Bergslagstroll said:
Ok I understand you can have a valide point, I don't know how many neutral observer it was. Still the BBC don't write about any big frauds in there analyzis of the referendum.
http://news.bbc.co.uk/2/hi/americas/3247816.stm
But I guess it is very hard to convince you.
My personally stand point is that he his democratic election and I hope he will suceed to create a more democratic and equal venezuela. But of course there is a risk that either his govermenent or the opposition goes to far. Therefore is it necessiray with accurate and non hatred critizism of both his goverment and the opposition. Because Chaves has done alot of good for venezeul at the same time some of his action is questionable. At the same time you can questions the integregrity of the opposition and how democratic there are.
Also it is important to remember how Venezuela was then Chavez toke over. There a majority of people lived in poverty and many ther illitare. There only around 30 percent went to vote compared to todays number. And yes there are alot more today and maybee he will not suceed but atleast he have given hope to the people.
Frankly, I am not impressed with the European Media's coverage of human rights violations in Latin America. That includes the BBC. It took Europe 45 years to condemn Fidel Castro as the worst dictator in our hemisphere's history.
The European media likes to concentrate only on human rights violators who are right-wing, but totally ignore those on the left side of the spectrum. It has always been that way.
While the Colombian paramilitaries are condemned on a daily basis (and rightly so) rarely do you read editorials in the leading European newspapers about the F.A.R.C.,..... the bloodiest terrorist group in the Americas, with a 50-year record of violence during which it has killed more than 50,000 civilans, kidnapped tens of thousands of children, and displaced more than 5 million.
The FARC has links with Basque Fatherland & Liberty (ETA), a Spanish terrorist organization, and has enlisted the help of Irish Republican Army explosives experts (based in Havana) in making gas cylinder bombs and anti-personnel mines that have killed and maimed thousands. Outside of Colombia, the FARC trades drugs for guns with terrorist operatives from the Middle East operating in South America.
Indeed, members of the F.A.R.C. and the smaller, but not less deadly E.L.N. have been received in European capitals as "noble warriors".....and provided with moral and financial support. France and Sweden have objected to including them in the EU list of terrorist organizations believing that these groups could be enticed into another unproductive peace process.

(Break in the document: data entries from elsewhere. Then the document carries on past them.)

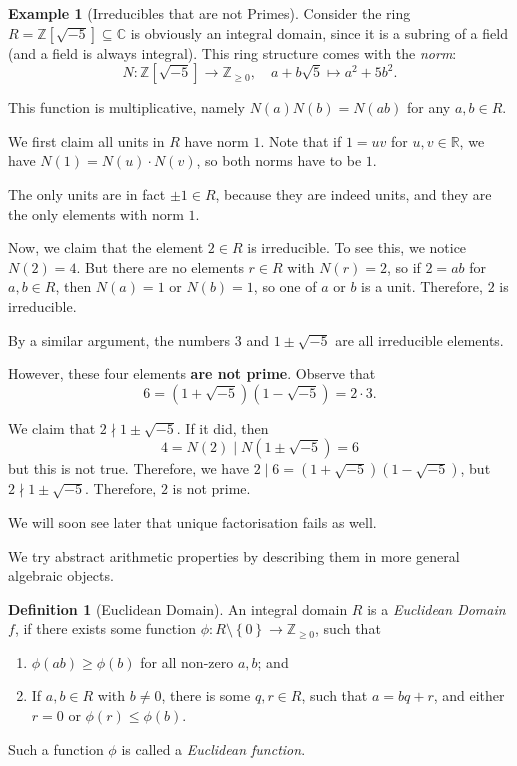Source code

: \documentclass{article}
\theoremstyle{definition}
\newtheorem{definition}[theorem]{Definition}
\newtheorem{example}[theorem]{Example}
\theoremstyle{remark}
\newcommand{\pqty}[1]{\left(#1\right)}
\newcommand{\bqty}[1]{\left[#1\right]}
\newcommand{\Bqty}[1]{\left\{#1\right\}}
\newcommand{\functiondomain}[3]{#1:#2\to #3}
\newcommand{\function}[5]{#1:#2\to #3,\quad #4\mapsto #5}
\newcommand{\subring}{\subseteq}
\newcommand{\divides}{\mid}
\newcommand{\notdivides}{\nmid}
\newcommand{\ZZ}{\mathbb{Z}}
\newcommand{\RR}{\mathbb{R}}
\newcommand{\CC}{\mathbb{C}}
\begin{document}
\begin{example}[Irreducibles that are not Primes]
    \label{ex:irreducible-not-prime}%
    Consider the ring \(R = \ZZ\bqty{\sqrt{-5}} \subring \CC\) is obviously an integral domain, since it is a subring of a field (and a field is always integral). This ring structure comes with the \emph{norm}:
    \[
        \function{N}{\ZZ\bqty{\sqrt{-5}}}{\ZZ_{\geq 0}}{a + b \sqrt{5}}{a^2 + 5 b^2.}
    \]

    This function is multiplicative, namely \(N\pqty{a} N\pqty{b} = N\pqty{ab}\) for any \(a, b \in R\).

    We first claim all units in \(R\) have norm \(1\). Note that if \(1 = uv\) for \(u, v \in \RR\), we have \(N\pqty{1} = N\pqty{u} \cdot N\pqty{v}\), so both norms have to be \(1\).

    The only units are in fact \(\pm 1 \in R\), because they are indeed units, and they are the only elements with norm \(1\). 

    Now, we claim that the element \(2 \in R\) is irreducible. To see this, we notice \(N\pqty{2} = 4\). But there are no elements \(r \in R\) with \(N\pqty{r} = 2\), so if \(2 = ab\) for \(a, b \in R\), then \(N\pqty{a} = 1\) or \(N\pqty{b} = 1\), so one of \(a\) or \(b\) is a unit. Therefore, \(2\) is irreducible.

    By a similar argument, the numbers \(3\) and \(1 \pm \sqrt{-5}\) are all irreducible elements.

    However, these four elements \textbf{are not prime}. Observe that
    \[
        6 = \pqty{1 + \sqrt{-5}} \pqty{1 - \sqrt{-5}} = 2 \cdot 3.
    \]

    We claim that \(2 \notdivides 1 \pm \sqrt{-5}\). If it did, then
    \[
        4 = N\pqty{2} \divides N\pqty{1 \pm \sqrt{-5}} = 6
    \]
    but this is not true. Therefore, we have \(2 \divides 6 = \pqty{1 + \sqrt{-5}} \pqty{1 - \sqrt{-5}}\), but \(2 \notdivides 1 \pm \sqrt{-5}\). Therefore, \(2\) is not prime.

    We will soon see later that unique factorisation fails as well.
\end{example}

We try abstract arithmetic properties by describing them in more general algebraic objects.

\begin{definition}[Euclidean Domain]
    \label{def:euclidean-domain}%
    An integral domain \(R\) is a \emph{Euclidean Domain} \(f\), if there exists some function \(\functiondomain{\phi}{R \setminus \Bqty{0}}{\ZZ_{\geq 0}}\), such that
    \begin{enumerate}
        \item \(\phi\pqty{ab} \geq \phi\pqty{b}\) for all non-zero \(a, b\); and
        \item If \(a, b \in R\) with \(b \neq 0\), there is some \(q, r \in R\), such that \(a = bq + r\), and either \(r = 0\) or \(\phi\pqty{r} \leq \phi\pqty{b}\).
    \end{enumerate}

    Such a function \(\phi\) is called a \emph{Euclidean function}.
\end{definition}
\end{document}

The European double standard that..... applauds an indictment of Pinochet (rightly so) for human rights abuses and ignores Castro (who has committed a thousand times the atrocities of the former) is not lost on the millions of us who have suffered at the hands of Caudillos and marxist dictators and terrorists.
So, forgive me if it's very hard to convince me using the BBC as reference.
Closing our eyes to what Chavez is systematically doing in his country....and playing "ostrich"...is not going to make the problem go away. "Hoping" for a democratic and equal Venezuela has to be accompanied by asking hard questions, reporting facts rather than opinions, and making Fidel's Mini-Me accountable to the International community for what he's doing to his people.
Anyone who has kept his eyes open can clearly see that in fact, recent events prove Chávez is consolidating an authoritarian revolution.
Last December, government prosecutors charged political activist Maria Corina Machado with treason for providing technical advice for a petition drive that led to the August 15 referendum on Chávez’s rule. (Where are your "neutral observers" now?) Meanwhile, Chávez enacted a law permitting the state to close private media for vaguely defined offenses against public order. The government also has new authority to jail street protesters now reportedly with the help of Cuban police who can search Venezuelan homes and help with arrests.